Thoughts on Baptism


We didn’t baptize our daughter. We didn’t give in to family and we didn’t do it “just in case”. I think it’s disrespectful when people know you’re atheist and think you should baptize your baby anyway.

 

 

I love to write poetry and I hope you don’t mind me sharing a poem I wrote on this topic:

 

Baptism

 

Every innocent baby
is born tainted
new to the world
but on a direct path to hell.

A cold splash of submission
followed by pictures and cake
saves their blank slate souls
and fulfills a family’s outdated duty.

The child has been marked
for indoctrination, brainwashing,
and conformity –
A fresh young mind in chains and shackles.

Water should just be water
in a meaningless ceremony
but it becomes a deadly weapon
recruiting for a dangerous army.

Let the well dry up.
Let the children free.
Let’s defeat the army
that has imprisoned us all.

 

 

Baptism is such a bizarre ritual. I’ll never understand it.

 

 

 

Comments

  1. flexilis says

    Loved the poem. The denomination I grew up in practiced full immersion baptism (mine was in a local lake), and only on those who could make a verbal commitment. At least that was a ceremony that might have some meaning for the victim, I mean the participant. What can infant splashing mean to the baby?

    Of course it is all only a cultural ritual.

  2. Katydid says

    24 years ago, we caved and did the Baptism thing to my infant to placate the extended family, which is what convinced me that I didn’t believe in any of it. I hadn’t stepped foot in a church in 20 years–I certainly wasn’t practicing any faith. Not at any point did anyone involved in the whole process care whether we believed or not, and my baby’s baptism was one of many that same hourlong mass. Nobody in my nuclear family (self/spouse/sprouts) has been in a church since.

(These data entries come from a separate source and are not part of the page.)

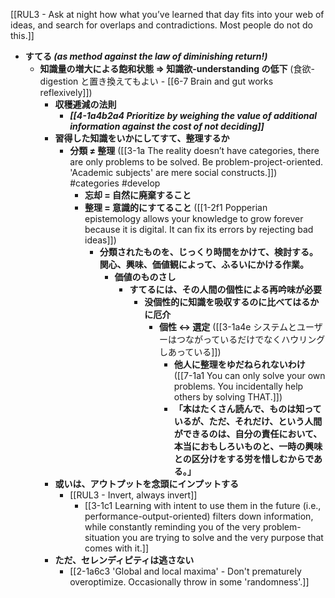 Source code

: [[RUL3 - Ask at night how what you’ve learned that day fits into your web of ideas, and search for overlaps and contradictions. Most people do not do this.]]

- **すてる _(as method against the law of diminishing return!)_**
    - **知識量の増大による飽和状態 ⇒ 知識欲-understanding の低下** (食欲-digestion と置き換えてもよい - [[6-7 Brain and gut works reflexively]])
        - **収穫逓減の法則**
	        - ***[[4-1a4b2a4 Prioritize by weighing the value of additional information against the cost of not deciding]]***
        - **習得した知識をいかにしてすて、整理するか**
            - **分類 ≠ 整理** ([[3-1a The reality doesn’t have categories, there are only problems to be solved. Be problem-project-oriented. 'Academic subjects' are mere social constructs.]]) #categories #develop 
                - **忘却 = 自然に廃棄すること**
                - **整理 = 意識的にすてること** ([[1-2f1 Popperian epistemology allows your knowledge to grow forever because it is digital. It can fix its errors by rejecting bad ideas]])
                    - **分類されたものを、じっくり時間をかけて、検討する。関心、興味、価値観によって、ふるいにかける作業。**
                        - **価値のものさし**
                            - **すてるには、その人間の個性による再吟味が必要**
                                - **没個性的に知識を吸収するのに比べてはるかに厄介**
                                    - **個性 ↔ 選定** ([[3-1a4e システムとユーザーはつながっているだけでなくハウリングしあっている]])
                                        - **他人に整理をゆだねられないわけ** ([[7-1a1 You can only solve your own problems. You incidentally help others by solving THAT.]])
                                        - **「本はたくさん読んで、ものは知っているが、ただ、それだけ、という人間ができるのは、自分の責任において、本当におもしろいものと、一時の興味との区分けをする労を惜しむからである。」**
		- **或いは、アウトプットを念頭にインプットする**
			- [[RUL3 - Invert, always invert]]
				- [[3-1c1 Learning with intent to use them in the future (i.e., performance-output-oriented) filters down information, while constantly reminding you of the very problem-situation you are trying to solve and the very purpose that comes with it.]]
		- **ただ、セレンディピティは逃さない**
			- [[2-1a6c3 'Global and local maxima' - Don't prematurely overoptimize. Occasionally throw in some 'randomness'.]]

    I can see the point of infant baptism coming out of an age when most people died in infancy, and now it’s mostly an excuse to gather the extended clan to celebrate. I understand older baptism as an initiation rite into the clan but I really don’t get multiple adult baptisms. That just seems like bragging.

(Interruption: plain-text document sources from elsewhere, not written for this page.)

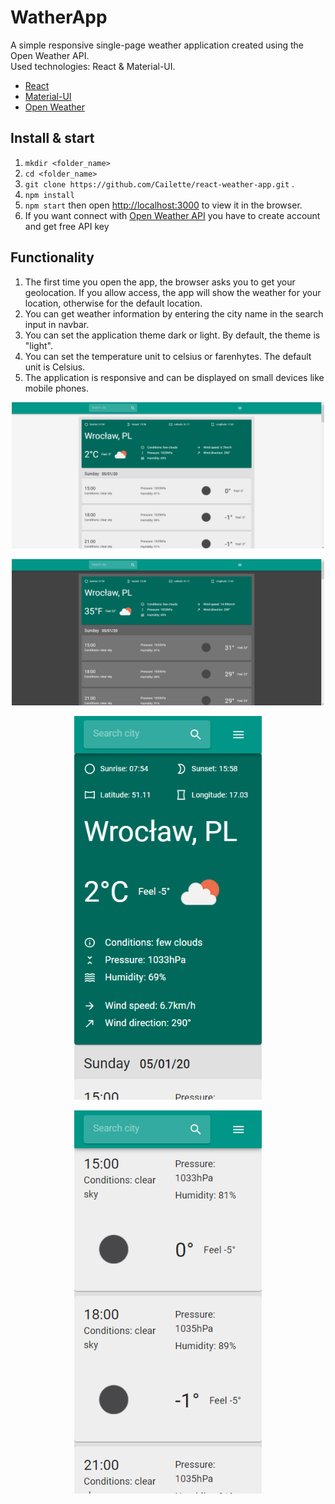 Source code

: # WatherApp
<p>
    A simple responsive single-page weather application created using the Open Weather API. <br>
    Used technologies: React & Material-UI.
</p>

- <a href="https://github.com/facebook/react">React</a>
- <a href="https://github.com/mui-org/material-ui">Material-UI</a>
- <a href="https://openweathermap.org">Open Weather</a>

Install & start
-- 
1. `mkdir <folder_name>`
2. `cd <folder_name>`
3. `git clone https://github.com/Cailette/react-weather-app.git` .
4. `npm install`
5. `npm start` then open [http://localhost:3000](http://localhost:3000) to view it in the browser.
6. If you want connect with [Open Weather API](https://openweathermap.org) you have to create account and get free API key

Functionality
--
1. The first time you open the app, the browser asks you to get your geolocation. If you allow access, the app will show the weather for your location, otherwise for the default location.
2. You can get weather information by entering the city name in the search input in navbar.
3. You can set the application theme dark or light. By default, the theme is "light".
4. You can set the temperature unit to celsius or farenhytes. The default unit is Celsius.
5. The application is responsive and can be displayed on small devices like mobile phones.

<p align="center">
    <img src="./img/weather-app-1.png" width="500" >
</p>
<p align="center">
    <img src="./img/weather-app-2.png" width="500" >
</p>
<p align="center">
    <img src="./img/weather-app-3.png" width="300" >
</p>
<p align="center">
    <img src="./img/weather-app-4.png" width="300" >
</p>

  3. Some Old Programmer says

    Fortunately we got zero pressure to baptize. Of course it probably helped that we’re a gay couple, and my MIL was very happy to finally have grandkids.

  4. says

    It’s not just the conformity. Cults think they own you permanently until they say otherwise.

    After you’re “baptized” as catholic, voluntary or involuntarily, the cult can legally interfere in your affairs and bodily autonomy. If you had a living will with a “Do no resuscitate” order (terminal illness, brain death, etc.) and the cult locates you, they’ll try to interfere. Among other examples.

    I’m still trying to find a way to get excommunicated other than abortion (which will never happen) and without hurting people so that they leave me alone.

  5. Katydid says

    @4: I dunno; I was baptized Catholic as were my now-adult sprouts…and nobody from the church has shown the least bit of interest that none of us goes to church. I’ve seen the Mormon and the Baptist churches get possessive of “their” members, but I’ve never had anyone from the Catholic church show any need to monitor or control me or mine.